Jake Mandell

Love Songs For Machines
(Carpark)

It's perhaps the ultimate dilemma in art--once you successfully shake off the contrasts of your genre, effectively moving into the great unknown of the "avant-garde," what the hell do you do next? If you continue to produce work that conforms to some accepted definition of "experimental"--one being followed by every other member of your new future-looking fraternity--you end up churning out music more formulaic than your pop-minded former colleagues, only less appealing. The race to obscurity inevitably ends with someone bashing a badger wired with contact mics over a log and releasing it on a special-edition transparent seven-inch with a cover hand drawn by the "artist."

Or at least it has in techno. Jake Mandell, a Minneapolis native living in techno's current world headquarters, Berlin, started his electronic music career dashing out to its frontier as quickly as possible. With a background in classical music, he was uninterested in the strict formal constraints of purist techno: a metronomic bass drum line, an interlocking pattern of straightforward grooves that incites dancing, the exclusive use of analog music machines. His debut full-length, Parallel Processes, flouted those conventions at every turn--he used a computer, so the sounds were unmistakably digital and the fractured beats skittered about, refusing to settle in the orthodox 4/4 time-signature structure of techno.
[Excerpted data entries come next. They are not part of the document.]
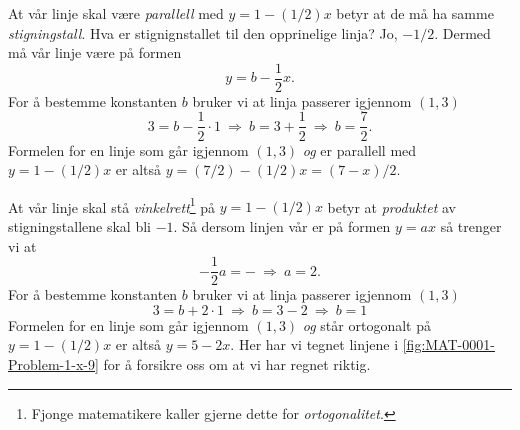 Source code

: \documentclass[a4paper,11pt]{article}
\begin{document}
\begin{solution}
     At 
    vår linje skal være \emph{parallell} med $y = 1 - (1/2)x$ betyr at 
    de må ha samme \emph{stigningstall}. Hva er stignignstallet til den opprinelige
    linja? Jo, $-1/2$. Dermed må vår linje være på formen
    \begin{equation*}
        y = b - \frac{1}{2}x.
    \end{equation*}
    For å bestemme konstanten $b$ bruker vi at linja passerer igjennom $(1, 3)$
    \begin{equation*}
        3 = b - \frac{1}{2} \cdot 1 
        \ \Rightarrow \ 
        b = 3 + \frac{1}{2}
        \ \Rightarrow \ 
        b = \frac{7}{2}.
    \end{equation*}
    Formelen for en linje som går igjennom $(1, 3)$ \emph{og} er parallell med 
    $y = 1 - (1/2)x$ er altså $y = (7/2) - (1/2)x = (7 - x)/2$.
    \medskip
\end{solution}

\begin{solution}
     At 
    vår linje skal stå \emph{vinkelrett}\footnote{Fjonge matematikere kaller gjerne dette for \emph{ortogonalitet}.} 
    på $y = 1 - (1/2)x$ betyr at \emph{produktet} av stigningstallene skal bli $-1$. 
    Så dersom linjen vår er på formen $y = ax$ så trenger vi at 
    \begin{equation*}
        -\frac{1}{2}a = - 
        \ \Rightarrow \ 
        a = 2.
    \end{equation*}
    For å bestemme konstanten $b$ bruker vi at linja passerer igjennom $(1, 3)$
    \begin{equation*}
        3 = b + 2 \cdot 1 
        \ \Rightarrow \ 
        b = 3 - 2
        \ \Rightarrow \ 
        b = 1
    \end{equation*}
    Formelen for en linje som går igjennom $(1, 3)$ \emph{og} står ortogonalt på 
    $y = 1 - (1/2)x$ er altså $y = 5 - 2x$. Her har vi tegnet linjene i \cref{fig:MAT-0001-Problem-1-x-9}
    for å forsikre oss om at vi har regnet riktig.
\end{solution}
\end{document}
But as evidenced by more prominent computer music cosmonauts such as England's Autechre, such outer-fringe explorations can become impenetrable to all but the artists themselves and a small coterie of listeners with the dancing inclinations of John Ashcroft. Perhaps Mandell saw this wall approaching, because Love Songs for Machines sees him turning back and playing with the traditions of the music he started in but never really adhered to himself. Here, the changes in each song unfold more slowly and subtly, and the rhythms evoke more immediate visceral reaction. The sound palette is still computer-rendered, so he gets a range of melody well outside the one offered by the usual synthesizer suspects. Making music that moves bodies, it turns out, requires a compositional sophistication that is worthy of an avant-gardist's attention--and the result is an album that hovers between radical experientialism and inviting pop music.